(Source records)
<<<<

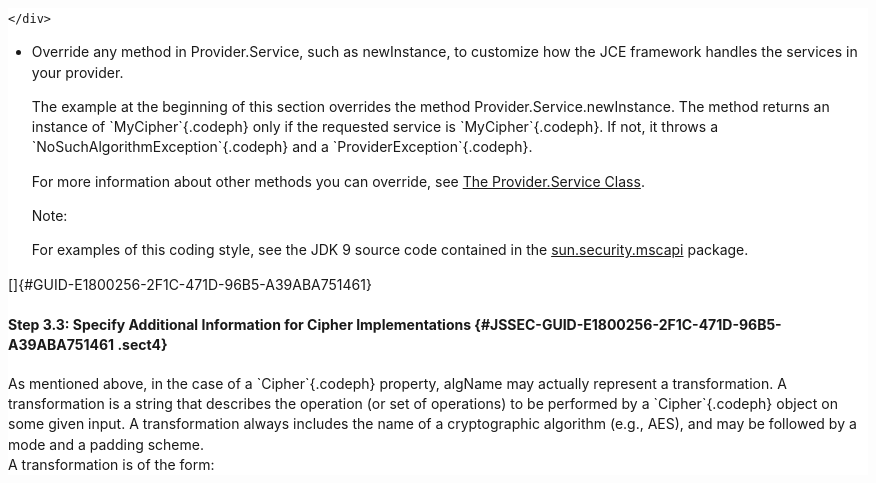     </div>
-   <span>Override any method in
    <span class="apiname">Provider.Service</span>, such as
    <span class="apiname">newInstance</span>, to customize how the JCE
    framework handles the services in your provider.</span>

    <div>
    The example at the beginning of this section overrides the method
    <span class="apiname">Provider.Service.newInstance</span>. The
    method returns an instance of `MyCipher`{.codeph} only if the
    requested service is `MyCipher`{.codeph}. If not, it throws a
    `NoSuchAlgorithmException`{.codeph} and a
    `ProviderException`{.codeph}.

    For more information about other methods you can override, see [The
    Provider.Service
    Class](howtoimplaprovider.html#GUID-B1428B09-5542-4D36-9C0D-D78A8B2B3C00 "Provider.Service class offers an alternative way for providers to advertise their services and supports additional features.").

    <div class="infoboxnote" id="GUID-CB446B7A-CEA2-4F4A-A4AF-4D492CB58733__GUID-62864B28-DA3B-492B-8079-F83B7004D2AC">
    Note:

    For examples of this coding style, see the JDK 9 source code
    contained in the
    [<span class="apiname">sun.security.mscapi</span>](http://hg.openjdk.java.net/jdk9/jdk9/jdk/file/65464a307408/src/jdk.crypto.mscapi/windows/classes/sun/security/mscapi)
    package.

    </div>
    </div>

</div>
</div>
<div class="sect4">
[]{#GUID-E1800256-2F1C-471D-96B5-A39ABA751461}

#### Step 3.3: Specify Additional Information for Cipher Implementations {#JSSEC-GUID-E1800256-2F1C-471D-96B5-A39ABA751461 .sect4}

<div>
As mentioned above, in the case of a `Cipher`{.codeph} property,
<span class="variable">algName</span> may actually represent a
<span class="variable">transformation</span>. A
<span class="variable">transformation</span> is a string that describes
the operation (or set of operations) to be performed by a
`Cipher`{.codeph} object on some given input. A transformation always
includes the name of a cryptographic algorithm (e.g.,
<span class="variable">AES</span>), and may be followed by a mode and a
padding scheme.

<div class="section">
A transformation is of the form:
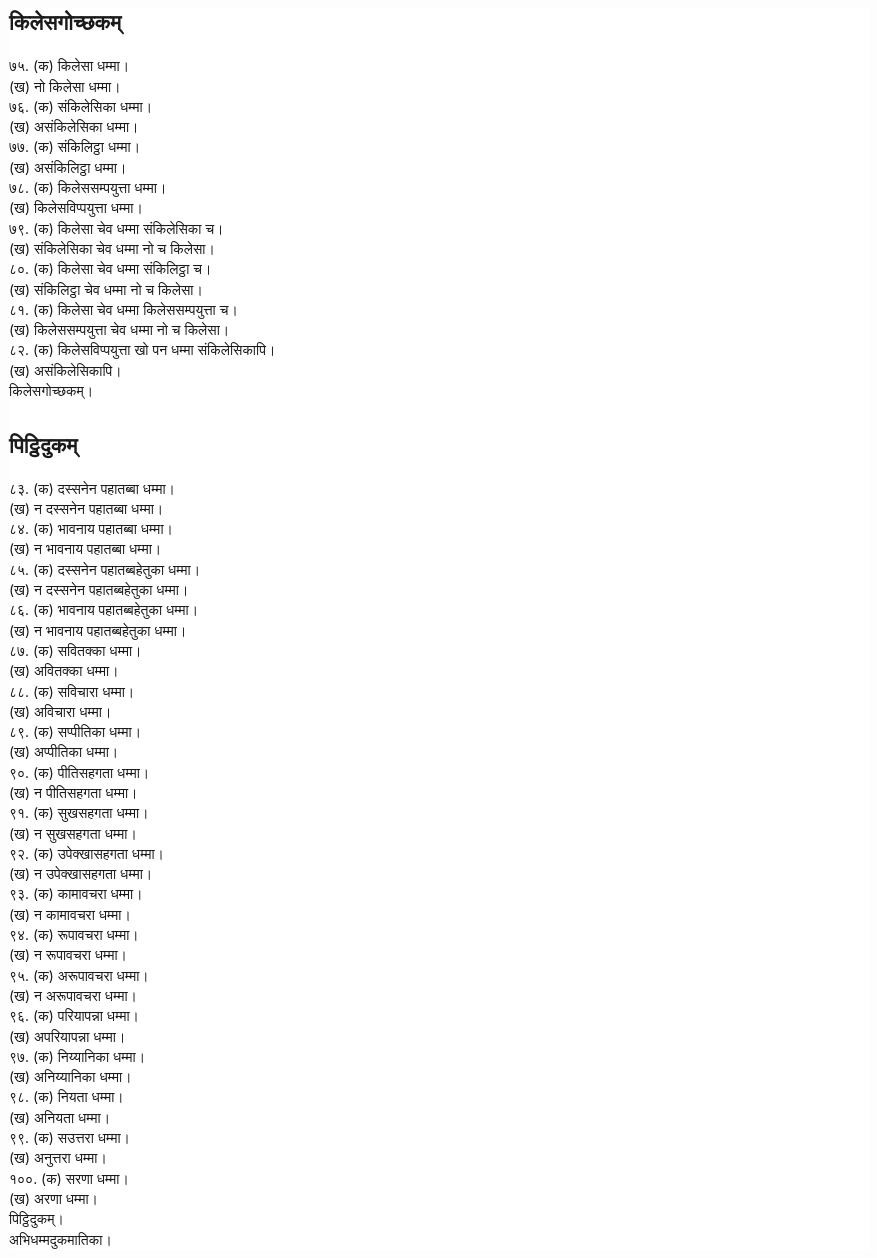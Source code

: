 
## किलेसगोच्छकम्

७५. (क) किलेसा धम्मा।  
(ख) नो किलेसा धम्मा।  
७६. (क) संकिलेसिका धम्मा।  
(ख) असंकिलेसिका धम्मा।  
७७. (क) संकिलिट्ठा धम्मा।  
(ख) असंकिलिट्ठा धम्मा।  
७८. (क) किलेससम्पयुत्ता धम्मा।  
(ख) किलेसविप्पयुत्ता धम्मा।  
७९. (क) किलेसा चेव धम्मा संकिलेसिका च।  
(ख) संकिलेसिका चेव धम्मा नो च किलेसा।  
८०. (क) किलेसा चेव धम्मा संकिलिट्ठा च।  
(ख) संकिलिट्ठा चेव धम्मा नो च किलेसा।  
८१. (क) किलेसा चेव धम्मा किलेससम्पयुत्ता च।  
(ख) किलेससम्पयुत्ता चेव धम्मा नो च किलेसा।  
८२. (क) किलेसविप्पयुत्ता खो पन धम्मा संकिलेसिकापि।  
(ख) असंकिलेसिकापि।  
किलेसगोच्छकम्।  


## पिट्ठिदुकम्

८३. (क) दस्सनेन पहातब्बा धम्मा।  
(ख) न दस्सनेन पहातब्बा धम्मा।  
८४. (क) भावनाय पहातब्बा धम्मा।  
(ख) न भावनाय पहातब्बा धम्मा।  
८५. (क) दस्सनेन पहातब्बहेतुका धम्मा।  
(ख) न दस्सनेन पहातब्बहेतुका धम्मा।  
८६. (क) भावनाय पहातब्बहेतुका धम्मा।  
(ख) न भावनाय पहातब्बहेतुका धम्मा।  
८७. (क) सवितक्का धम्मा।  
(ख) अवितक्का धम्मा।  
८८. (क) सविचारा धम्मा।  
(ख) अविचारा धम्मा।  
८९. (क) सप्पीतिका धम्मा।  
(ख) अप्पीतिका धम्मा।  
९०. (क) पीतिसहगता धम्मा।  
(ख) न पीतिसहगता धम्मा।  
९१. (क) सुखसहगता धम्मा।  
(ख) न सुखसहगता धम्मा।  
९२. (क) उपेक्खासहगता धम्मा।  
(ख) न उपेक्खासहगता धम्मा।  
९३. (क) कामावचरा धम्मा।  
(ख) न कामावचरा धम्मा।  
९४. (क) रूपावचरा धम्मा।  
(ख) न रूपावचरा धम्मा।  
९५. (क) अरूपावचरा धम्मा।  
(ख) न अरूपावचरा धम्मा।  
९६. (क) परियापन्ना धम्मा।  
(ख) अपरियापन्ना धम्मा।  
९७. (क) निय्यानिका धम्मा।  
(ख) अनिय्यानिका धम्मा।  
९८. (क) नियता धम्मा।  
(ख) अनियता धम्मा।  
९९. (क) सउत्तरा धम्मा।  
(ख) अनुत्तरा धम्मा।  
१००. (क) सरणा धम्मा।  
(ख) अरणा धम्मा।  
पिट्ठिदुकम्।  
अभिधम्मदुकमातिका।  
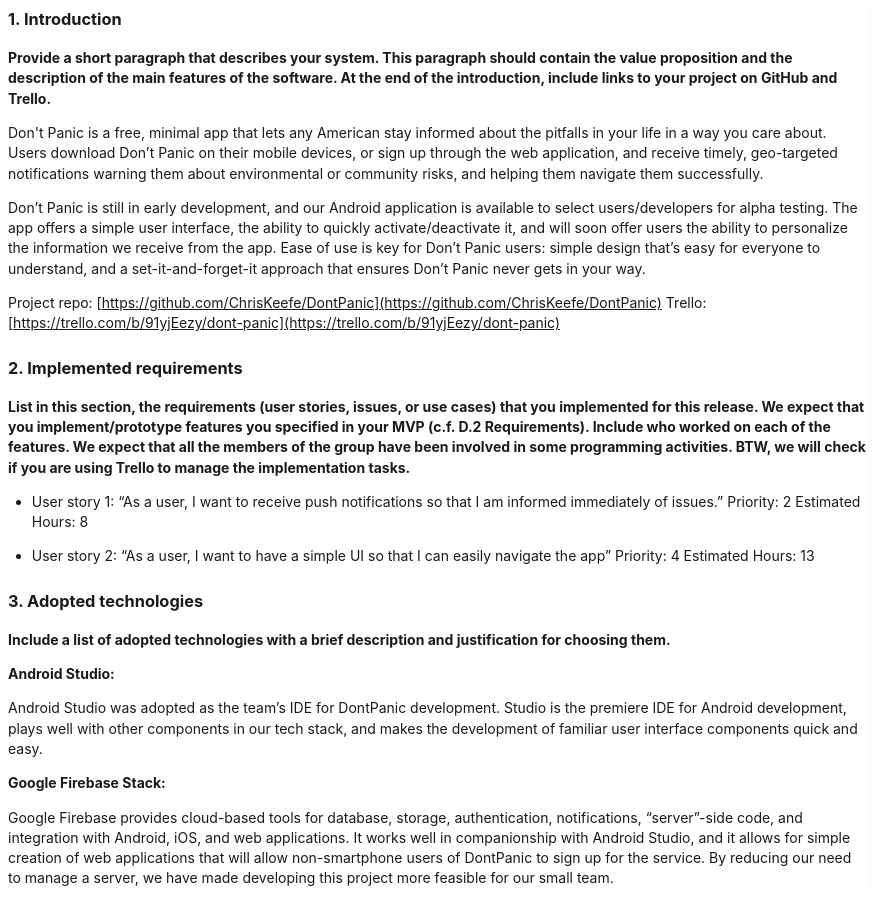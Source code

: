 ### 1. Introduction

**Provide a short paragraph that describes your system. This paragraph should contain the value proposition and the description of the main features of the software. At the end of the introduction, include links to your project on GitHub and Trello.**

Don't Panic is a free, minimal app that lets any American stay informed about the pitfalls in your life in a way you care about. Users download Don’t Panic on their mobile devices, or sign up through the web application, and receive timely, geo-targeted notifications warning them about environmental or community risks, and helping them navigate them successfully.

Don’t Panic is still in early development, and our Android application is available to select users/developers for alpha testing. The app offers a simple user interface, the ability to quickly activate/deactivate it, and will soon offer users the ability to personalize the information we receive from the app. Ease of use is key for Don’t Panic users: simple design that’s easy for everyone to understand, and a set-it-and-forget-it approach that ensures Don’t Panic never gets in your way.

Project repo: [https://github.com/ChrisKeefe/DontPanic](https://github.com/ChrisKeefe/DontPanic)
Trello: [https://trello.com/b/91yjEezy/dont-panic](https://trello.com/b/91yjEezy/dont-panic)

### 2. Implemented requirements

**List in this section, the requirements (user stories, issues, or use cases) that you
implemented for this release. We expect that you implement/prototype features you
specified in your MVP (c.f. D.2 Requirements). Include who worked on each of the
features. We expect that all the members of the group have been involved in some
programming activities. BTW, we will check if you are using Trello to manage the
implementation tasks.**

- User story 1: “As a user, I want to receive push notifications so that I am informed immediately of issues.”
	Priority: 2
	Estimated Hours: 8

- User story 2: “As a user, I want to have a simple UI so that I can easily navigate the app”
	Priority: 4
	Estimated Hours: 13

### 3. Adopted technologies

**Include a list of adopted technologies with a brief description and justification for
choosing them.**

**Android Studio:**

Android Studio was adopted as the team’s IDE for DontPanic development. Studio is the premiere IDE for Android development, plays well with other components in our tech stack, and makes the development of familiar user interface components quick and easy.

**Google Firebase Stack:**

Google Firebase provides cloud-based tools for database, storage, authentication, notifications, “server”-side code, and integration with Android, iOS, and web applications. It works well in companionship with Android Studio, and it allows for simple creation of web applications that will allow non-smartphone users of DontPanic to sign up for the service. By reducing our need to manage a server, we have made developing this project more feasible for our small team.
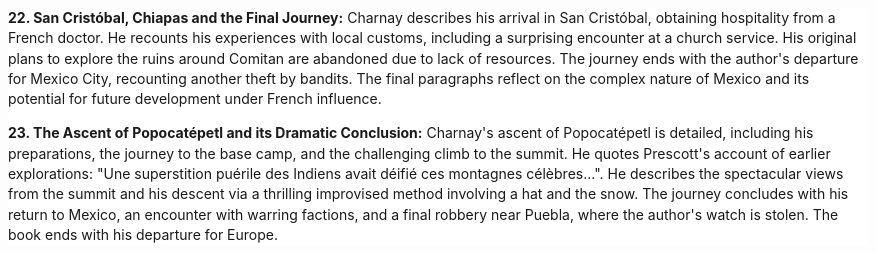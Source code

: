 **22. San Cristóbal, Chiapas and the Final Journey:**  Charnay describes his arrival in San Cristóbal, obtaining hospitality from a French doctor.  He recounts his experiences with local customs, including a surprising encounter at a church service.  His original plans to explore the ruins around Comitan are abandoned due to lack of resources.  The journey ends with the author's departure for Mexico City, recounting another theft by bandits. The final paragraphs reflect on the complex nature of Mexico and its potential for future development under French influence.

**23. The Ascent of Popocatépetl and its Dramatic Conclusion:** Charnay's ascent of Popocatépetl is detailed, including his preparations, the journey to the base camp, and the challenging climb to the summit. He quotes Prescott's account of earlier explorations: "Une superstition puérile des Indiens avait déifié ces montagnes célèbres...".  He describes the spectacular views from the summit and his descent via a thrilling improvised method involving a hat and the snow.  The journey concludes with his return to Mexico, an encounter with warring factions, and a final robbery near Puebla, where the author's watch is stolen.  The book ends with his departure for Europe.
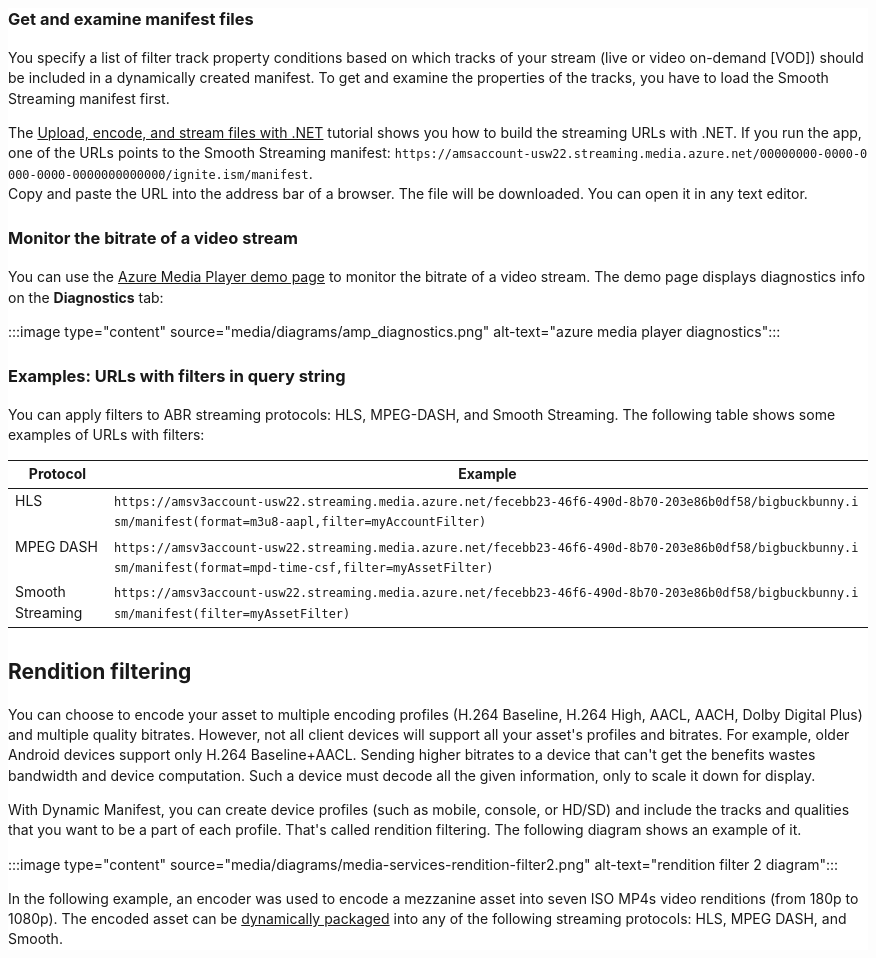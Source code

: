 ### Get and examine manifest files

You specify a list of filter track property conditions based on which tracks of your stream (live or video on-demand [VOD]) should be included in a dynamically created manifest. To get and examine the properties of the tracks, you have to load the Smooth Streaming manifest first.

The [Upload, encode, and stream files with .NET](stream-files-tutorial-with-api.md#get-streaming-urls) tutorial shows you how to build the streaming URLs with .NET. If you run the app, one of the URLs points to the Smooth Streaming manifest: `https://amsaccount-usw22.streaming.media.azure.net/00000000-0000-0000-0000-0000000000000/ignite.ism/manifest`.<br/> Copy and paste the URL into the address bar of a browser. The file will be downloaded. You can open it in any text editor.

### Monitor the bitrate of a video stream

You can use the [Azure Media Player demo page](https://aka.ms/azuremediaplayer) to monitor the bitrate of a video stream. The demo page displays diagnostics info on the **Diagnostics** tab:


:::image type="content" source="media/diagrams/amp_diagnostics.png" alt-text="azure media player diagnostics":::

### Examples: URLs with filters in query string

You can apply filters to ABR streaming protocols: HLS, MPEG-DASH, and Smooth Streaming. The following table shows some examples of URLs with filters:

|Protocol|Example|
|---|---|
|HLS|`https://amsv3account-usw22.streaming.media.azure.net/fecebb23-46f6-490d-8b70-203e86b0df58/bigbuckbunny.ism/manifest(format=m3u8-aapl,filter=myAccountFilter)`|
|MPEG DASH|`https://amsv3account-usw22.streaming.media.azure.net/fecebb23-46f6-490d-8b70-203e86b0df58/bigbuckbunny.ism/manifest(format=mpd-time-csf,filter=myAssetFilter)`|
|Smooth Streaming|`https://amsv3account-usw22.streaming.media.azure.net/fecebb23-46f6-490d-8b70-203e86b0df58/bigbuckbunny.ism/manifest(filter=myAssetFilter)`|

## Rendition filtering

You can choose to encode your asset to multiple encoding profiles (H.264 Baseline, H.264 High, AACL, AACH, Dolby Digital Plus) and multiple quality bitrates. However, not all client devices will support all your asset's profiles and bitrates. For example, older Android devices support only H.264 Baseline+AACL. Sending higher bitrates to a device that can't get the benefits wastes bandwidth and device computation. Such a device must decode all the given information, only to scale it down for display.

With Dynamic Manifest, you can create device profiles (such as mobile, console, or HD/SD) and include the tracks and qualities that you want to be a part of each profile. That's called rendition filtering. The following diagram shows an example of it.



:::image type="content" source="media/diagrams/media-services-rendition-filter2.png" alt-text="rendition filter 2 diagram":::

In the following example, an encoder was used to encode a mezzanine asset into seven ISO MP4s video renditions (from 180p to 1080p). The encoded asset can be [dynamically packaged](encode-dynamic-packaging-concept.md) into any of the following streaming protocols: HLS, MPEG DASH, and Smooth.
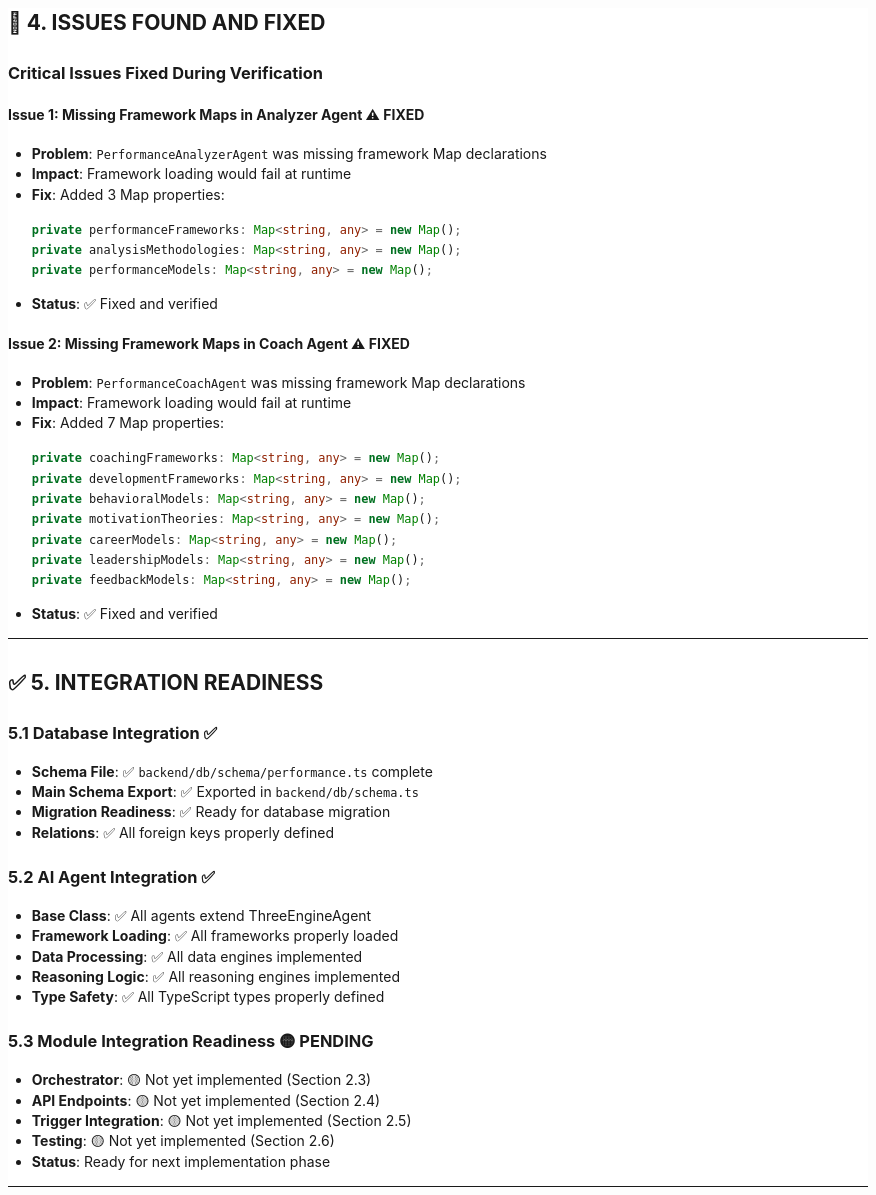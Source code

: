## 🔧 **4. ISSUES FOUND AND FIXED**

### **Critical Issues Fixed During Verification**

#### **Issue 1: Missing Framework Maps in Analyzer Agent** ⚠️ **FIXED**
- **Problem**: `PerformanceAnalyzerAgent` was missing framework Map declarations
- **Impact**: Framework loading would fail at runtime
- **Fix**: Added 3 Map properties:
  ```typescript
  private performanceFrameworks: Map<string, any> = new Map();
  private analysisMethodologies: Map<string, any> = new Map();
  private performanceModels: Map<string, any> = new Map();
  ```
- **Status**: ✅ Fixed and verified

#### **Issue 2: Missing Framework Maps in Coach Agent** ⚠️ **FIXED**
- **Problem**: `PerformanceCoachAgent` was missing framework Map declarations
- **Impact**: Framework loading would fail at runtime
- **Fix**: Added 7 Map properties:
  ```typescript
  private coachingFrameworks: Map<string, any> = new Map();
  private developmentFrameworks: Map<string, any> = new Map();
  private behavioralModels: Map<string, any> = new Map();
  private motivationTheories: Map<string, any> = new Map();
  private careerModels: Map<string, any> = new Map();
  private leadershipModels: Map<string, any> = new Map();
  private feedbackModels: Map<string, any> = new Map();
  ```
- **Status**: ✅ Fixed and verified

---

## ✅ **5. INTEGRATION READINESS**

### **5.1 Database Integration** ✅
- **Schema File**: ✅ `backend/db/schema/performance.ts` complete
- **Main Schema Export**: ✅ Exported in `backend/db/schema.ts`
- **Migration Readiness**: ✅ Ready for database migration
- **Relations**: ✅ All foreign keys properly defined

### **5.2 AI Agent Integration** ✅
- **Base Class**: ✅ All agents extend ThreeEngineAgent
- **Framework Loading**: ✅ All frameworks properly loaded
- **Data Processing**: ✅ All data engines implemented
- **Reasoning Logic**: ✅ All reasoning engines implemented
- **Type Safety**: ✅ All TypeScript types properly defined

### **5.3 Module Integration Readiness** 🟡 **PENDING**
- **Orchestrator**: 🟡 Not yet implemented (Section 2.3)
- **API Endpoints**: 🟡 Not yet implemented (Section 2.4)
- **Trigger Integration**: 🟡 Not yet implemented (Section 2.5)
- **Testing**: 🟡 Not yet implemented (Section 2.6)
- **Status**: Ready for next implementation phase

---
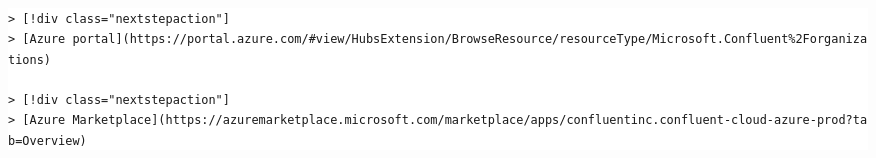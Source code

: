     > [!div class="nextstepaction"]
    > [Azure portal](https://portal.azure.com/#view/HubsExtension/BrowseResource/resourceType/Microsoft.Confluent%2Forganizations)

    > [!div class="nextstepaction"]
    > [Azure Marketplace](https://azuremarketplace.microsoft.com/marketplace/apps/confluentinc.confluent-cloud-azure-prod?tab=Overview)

>>>>

Try it:
If a line in the records above contains the word "navigate", copy it.

Task answer:
Don't Panic is a free, minimal app that lets any American stay informed about the pitfalls in your life in a way you care about. Users download Don’t Panic on their mobile devices, or sign up through the web application, and receive timely, geo-targeted notifications warning them about environmental or community risks, and helping them navigate them successfully.
- User story 2: “As a user, I want to have a simple UI so that I can easily navigate the app”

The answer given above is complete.